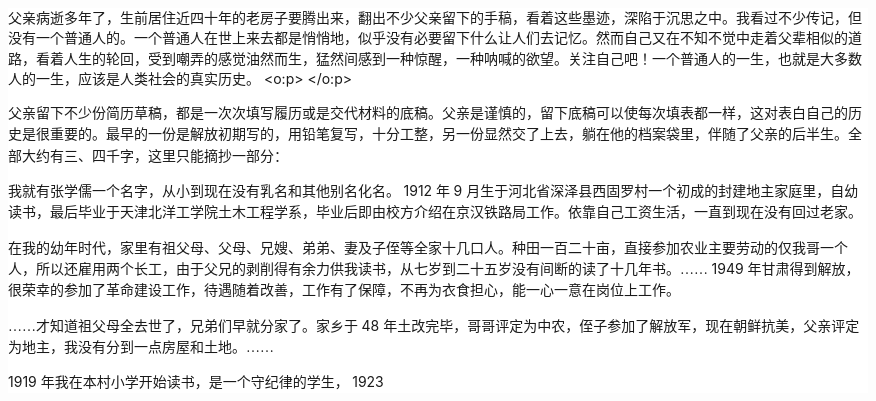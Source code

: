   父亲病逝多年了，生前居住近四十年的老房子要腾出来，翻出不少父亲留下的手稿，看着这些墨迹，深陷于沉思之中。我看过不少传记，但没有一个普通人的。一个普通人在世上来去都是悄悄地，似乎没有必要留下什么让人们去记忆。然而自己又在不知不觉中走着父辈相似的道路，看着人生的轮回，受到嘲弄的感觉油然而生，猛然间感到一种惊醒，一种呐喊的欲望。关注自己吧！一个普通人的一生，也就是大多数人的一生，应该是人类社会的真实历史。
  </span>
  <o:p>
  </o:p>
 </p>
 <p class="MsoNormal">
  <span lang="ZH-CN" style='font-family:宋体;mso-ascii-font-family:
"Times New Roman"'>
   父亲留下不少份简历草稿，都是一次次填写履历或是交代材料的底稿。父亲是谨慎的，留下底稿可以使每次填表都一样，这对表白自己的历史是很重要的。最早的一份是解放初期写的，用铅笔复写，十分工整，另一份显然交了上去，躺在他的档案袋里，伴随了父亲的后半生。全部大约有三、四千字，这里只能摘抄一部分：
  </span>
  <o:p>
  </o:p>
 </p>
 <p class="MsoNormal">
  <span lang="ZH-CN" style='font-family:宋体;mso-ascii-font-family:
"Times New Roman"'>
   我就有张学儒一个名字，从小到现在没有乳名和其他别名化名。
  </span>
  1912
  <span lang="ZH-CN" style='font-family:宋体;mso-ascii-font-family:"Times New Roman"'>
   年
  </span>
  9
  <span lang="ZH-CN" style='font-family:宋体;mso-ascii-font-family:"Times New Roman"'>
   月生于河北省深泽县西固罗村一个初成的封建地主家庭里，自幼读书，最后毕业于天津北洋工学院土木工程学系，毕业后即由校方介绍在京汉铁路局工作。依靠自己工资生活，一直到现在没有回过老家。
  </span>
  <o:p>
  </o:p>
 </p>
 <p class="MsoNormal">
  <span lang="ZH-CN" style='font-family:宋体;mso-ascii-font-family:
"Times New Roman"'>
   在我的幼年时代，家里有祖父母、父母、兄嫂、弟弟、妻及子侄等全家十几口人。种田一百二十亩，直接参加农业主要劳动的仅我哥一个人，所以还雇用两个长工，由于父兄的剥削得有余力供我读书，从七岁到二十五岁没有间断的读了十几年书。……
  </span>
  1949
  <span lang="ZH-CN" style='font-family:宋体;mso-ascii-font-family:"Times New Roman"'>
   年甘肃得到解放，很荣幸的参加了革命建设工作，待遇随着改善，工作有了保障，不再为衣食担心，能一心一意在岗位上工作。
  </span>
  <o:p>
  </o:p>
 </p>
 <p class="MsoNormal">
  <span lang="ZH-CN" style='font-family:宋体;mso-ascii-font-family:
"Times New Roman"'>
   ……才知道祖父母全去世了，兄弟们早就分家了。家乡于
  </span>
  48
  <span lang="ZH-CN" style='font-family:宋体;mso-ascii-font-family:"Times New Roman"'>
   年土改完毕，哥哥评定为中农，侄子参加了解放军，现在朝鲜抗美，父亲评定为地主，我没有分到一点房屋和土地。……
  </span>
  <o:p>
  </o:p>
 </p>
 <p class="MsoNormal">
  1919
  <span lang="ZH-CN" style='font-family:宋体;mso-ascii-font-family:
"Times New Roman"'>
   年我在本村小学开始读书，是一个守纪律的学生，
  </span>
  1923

* * *

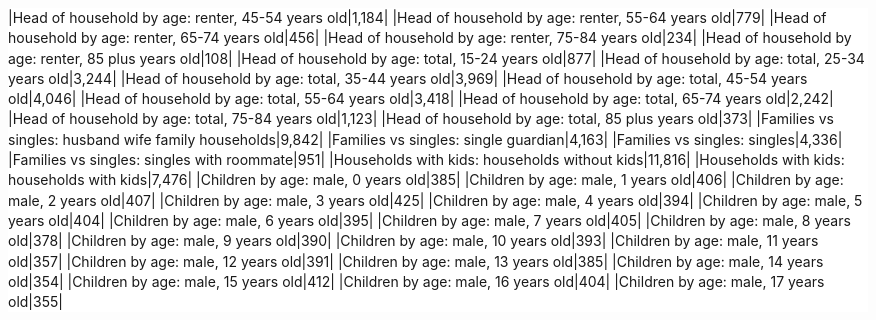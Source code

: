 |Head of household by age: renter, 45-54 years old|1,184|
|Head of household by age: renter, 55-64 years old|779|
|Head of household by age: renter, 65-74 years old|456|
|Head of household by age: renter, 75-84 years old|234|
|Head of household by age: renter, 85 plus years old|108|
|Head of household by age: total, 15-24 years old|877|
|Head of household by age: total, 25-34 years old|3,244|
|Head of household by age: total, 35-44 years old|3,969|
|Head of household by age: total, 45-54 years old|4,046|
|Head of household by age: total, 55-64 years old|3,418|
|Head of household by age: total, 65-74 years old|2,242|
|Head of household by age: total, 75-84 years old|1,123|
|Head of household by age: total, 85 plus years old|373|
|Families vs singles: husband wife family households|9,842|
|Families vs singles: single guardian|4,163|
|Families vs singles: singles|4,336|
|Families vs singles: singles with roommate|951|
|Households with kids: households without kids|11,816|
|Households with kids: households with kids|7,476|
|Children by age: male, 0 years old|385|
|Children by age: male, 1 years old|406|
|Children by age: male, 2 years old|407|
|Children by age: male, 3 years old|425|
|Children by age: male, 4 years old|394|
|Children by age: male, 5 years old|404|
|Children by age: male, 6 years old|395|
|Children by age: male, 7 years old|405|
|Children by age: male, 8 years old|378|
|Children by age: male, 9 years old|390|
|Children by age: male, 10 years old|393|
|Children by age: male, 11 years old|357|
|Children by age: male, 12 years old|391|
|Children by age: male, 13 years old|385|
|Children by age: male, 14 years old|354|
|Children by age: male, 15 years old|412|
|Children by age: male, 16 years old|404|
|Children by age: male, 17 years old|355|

ASSIGNED TASK: Look through the listing above. Pick out each line with "Families" and copy it.

RESULT OF THE TASK:
|Families vs singles: husband wife family households|9,842|
|Families vs singles: single guardian|4,163|
|Families vs singles: singles|4,336|
|Families vs singles: singles with roommate|951|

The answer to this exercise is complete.